— TASK TO CARRY OUT —
Whenever a line contains the string "textwidth", copy it out of the entries.

— Data entries —
◇ ◇ ◇
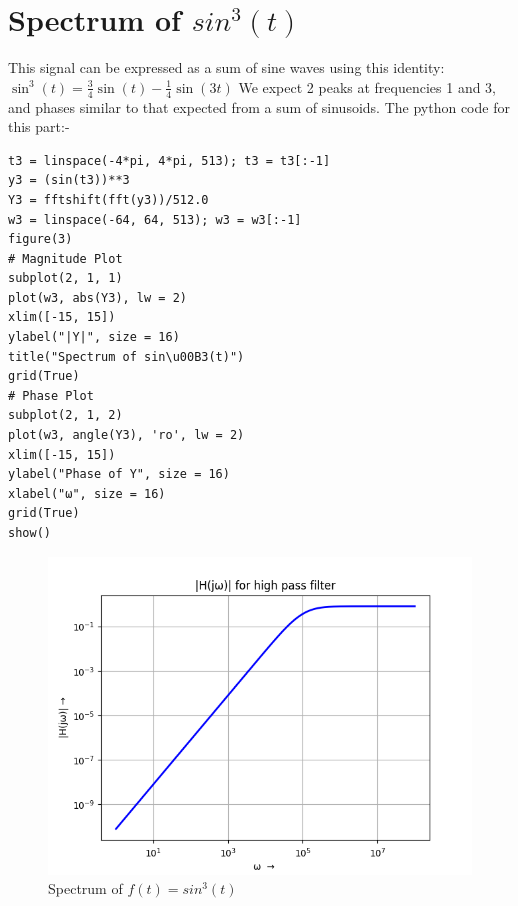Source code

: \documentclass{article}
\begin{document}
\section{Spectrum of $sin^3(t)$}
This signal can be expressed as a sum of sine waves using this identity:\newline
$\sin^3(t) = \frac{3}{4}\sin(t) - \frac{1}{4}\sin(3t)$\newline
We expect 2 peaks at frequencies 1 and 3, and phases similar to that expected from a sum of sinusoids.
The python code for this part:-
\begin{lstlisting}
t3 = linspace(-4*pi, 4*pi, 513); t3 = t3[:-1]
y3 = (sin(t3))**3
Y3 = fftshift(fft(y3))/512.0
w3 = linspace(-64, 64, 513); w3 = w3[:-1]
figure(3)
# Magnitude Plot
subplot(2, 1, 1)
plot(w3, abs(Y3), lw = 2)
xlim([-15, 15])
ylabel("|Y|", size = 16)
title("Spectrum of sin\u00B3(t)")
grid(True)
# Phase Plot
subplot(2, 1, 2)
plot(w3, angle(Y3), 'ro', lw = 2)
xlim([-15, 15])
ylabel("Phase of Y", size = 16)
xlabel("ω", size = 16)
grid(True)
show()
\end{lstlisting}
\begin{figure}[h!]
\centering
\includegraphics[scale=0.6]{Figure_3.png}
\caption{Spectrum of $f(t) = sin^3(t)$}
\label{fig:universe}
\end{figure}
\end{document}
◇ ◇ ◇
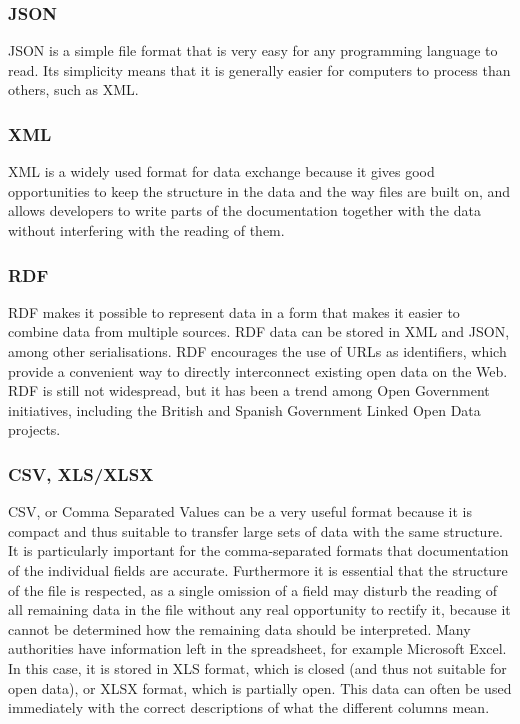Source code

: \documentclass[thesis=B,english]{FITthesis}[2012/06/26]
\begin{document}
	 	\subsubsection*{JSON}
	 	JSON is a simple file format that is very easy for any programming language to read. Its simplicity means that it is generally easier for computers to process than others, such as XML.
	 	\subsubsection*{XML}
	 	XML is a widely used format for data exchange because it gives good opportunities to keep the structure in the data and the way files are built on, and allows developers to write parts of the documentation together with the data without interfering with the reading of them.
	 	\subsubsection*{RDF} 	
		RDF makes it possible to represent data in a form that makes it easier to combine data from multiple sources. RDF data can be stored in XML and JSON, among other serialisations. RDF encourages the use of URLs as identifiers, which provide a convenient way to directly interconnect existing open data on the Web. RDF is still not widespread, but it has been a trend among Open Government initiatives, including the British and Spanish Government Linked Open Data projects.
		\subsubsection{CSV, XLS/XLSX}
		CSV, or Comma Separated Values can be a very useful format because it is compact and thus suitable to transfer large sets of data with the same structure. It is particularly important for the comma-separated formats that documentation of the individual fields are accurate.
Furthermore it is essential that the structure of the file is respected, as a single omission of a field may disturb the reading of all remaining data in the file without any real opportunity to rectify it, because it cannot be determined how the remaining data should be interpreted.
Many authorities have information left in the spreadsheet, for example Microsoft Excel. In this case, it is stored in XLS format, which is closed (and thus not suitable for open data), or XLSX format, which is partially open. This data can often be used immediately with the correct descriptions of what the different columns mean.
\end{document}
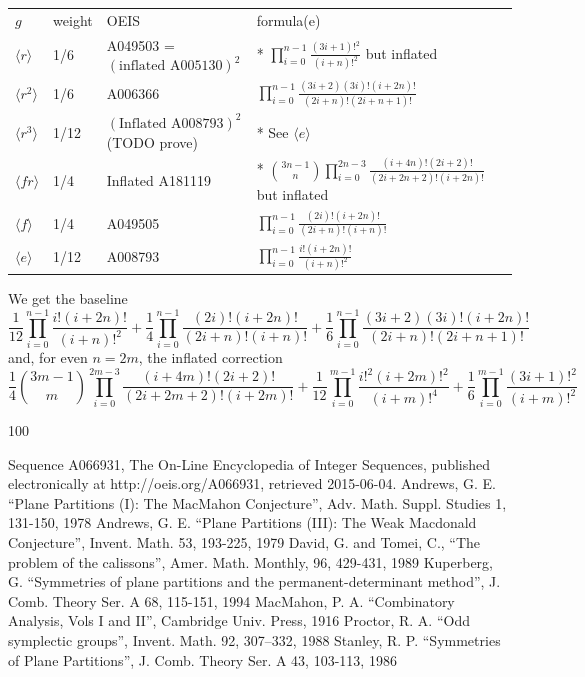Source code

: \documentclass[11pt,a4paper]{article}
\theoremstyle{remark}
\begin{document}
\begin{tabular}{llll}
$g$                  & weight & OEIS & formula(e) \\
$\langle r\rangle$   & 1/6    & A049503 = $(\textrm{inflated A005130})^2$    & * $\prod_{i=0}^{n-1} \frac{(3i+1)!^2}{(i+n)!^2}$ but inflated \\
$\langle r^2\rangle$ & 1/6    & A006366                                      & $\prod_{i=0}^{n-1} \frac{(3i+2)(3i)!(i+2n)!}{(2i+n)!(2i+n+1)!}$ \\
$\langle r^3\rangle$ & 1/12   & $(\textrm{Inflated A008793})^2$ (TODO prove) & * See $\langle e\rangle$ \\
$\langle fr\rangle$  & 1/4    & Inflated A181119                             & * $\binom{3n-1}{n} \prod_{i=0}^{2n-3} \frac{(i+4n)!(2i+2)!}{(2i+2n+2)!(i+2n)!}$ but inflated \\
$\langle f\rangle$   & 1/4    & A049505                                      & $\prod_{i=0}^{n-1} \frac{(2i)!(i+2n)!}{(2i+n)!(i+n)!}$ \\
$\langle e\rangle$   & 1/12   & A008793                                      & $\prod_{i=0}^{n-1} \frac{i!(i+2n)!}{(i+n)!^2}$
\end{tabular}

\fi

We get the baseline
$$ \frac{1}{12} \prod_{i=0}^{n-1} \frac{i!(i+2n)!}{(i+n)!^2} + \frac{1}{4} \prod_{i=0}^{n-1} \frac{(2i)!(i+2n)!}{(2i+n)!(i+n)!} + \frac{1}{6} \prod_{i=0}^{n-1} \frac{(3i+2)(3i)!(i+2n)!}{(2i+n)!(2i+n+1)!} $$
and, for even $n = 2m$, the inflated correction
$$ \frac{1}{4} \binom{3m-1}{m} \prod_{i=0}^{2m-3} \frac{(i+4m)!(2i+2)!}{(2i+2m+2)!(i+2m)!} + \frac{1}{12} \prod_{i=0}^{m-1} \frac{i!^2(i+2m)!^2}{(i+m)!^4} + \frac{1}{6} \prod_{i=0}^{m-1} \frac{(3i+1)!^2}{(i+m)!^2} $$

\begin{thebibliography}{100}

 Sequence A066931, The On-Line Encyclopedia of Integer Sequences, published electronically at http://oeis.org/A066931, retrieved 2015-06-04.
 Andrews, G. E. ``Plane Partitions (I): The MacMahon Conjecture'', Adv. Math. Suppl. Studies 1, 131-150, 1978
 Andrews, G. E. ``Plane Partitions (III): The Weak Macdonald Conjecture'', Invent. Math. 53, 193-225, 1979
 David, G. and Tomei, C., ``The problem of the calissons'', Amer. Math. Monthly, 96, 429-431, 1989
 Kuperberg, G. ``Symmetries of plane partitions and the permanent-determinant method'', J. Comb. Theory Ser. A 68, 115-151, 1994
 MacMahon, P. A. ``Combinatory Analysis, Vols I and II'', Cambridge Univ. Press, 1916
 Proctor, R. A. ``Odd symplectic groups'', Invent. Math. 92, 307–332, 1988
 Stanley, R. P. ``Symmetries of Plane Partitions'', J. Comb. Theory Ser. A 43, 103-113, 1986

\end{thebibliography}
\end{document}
◇ ◇ ◇
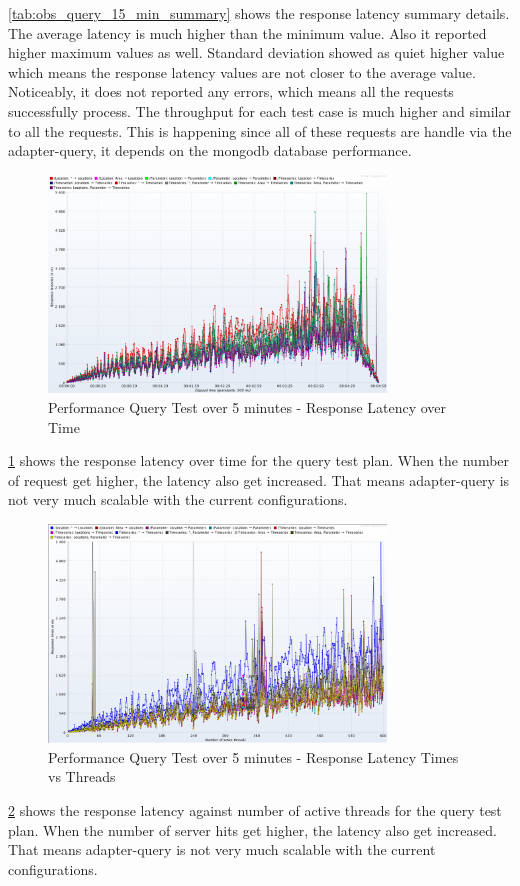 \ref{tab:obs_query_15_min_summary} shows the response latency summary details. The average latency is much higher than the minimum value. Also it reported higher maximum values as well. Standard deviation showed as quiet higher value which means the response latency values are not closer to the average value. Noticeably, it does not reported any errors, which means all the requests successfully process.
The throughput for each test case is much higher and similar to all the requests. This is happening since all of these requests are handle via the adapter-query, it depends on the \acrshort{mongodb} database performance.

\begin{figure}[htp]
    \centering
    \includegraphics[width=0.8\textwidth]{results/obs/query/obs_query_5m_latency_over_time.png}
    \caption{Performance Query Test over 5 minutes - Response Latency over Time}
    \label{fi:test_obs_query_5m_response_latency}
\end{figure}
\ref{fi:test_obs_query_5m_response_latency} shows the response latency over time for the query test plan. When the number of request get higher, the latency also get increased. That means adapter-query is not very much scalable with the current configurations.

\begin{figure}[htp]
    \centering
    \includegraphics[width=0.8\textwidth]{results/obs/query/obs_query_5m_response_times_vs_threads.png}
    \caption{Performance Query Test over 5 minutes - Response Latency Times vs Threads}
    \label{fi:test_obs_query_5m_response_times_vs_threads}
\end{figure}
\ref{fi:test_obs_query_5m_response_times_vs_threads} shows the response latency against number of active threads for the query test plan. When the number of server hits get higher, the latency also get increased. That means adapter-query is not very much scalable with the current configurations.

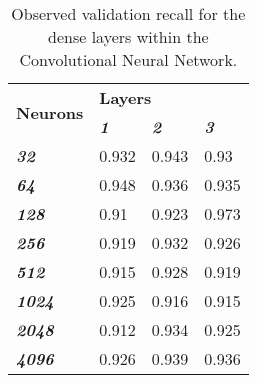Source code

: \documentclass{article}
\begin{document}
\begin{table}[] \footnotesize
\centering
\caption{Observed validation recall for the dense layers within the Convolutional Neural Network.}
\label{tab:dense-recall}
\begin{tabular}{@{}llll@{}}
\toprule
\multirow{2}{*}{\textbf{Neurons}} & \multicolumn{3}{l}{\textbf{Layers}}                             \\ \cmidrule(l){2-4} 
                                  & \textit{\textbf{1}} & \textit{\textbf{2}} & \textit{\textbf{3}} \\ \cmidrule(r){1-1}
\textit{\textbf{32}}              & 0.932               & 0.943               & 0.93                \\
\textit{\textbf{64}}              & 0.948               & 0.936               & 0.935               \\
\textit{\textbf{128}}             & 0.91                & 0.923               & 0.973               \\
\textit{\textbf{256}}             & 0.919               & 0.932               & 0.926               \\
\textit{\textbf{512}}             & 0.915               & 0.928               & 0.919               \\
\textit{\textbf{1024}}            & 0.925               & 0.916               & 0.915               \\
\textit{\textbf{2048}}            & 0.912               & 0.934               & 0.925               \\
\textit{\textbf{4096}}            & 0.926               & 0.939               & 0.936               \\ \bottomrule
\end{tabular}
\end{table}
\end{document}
◇ ◇ ◇
— OUTPUT BELOW —
    \includegraphics[width=0.8\textwidth]{results/obs/query/obs_query_5m_latency_over_time.png}
    \includegraphics[width=0.8\textwidth]{results/obs/query/obs_query_5m_response_times_vs_threads.png}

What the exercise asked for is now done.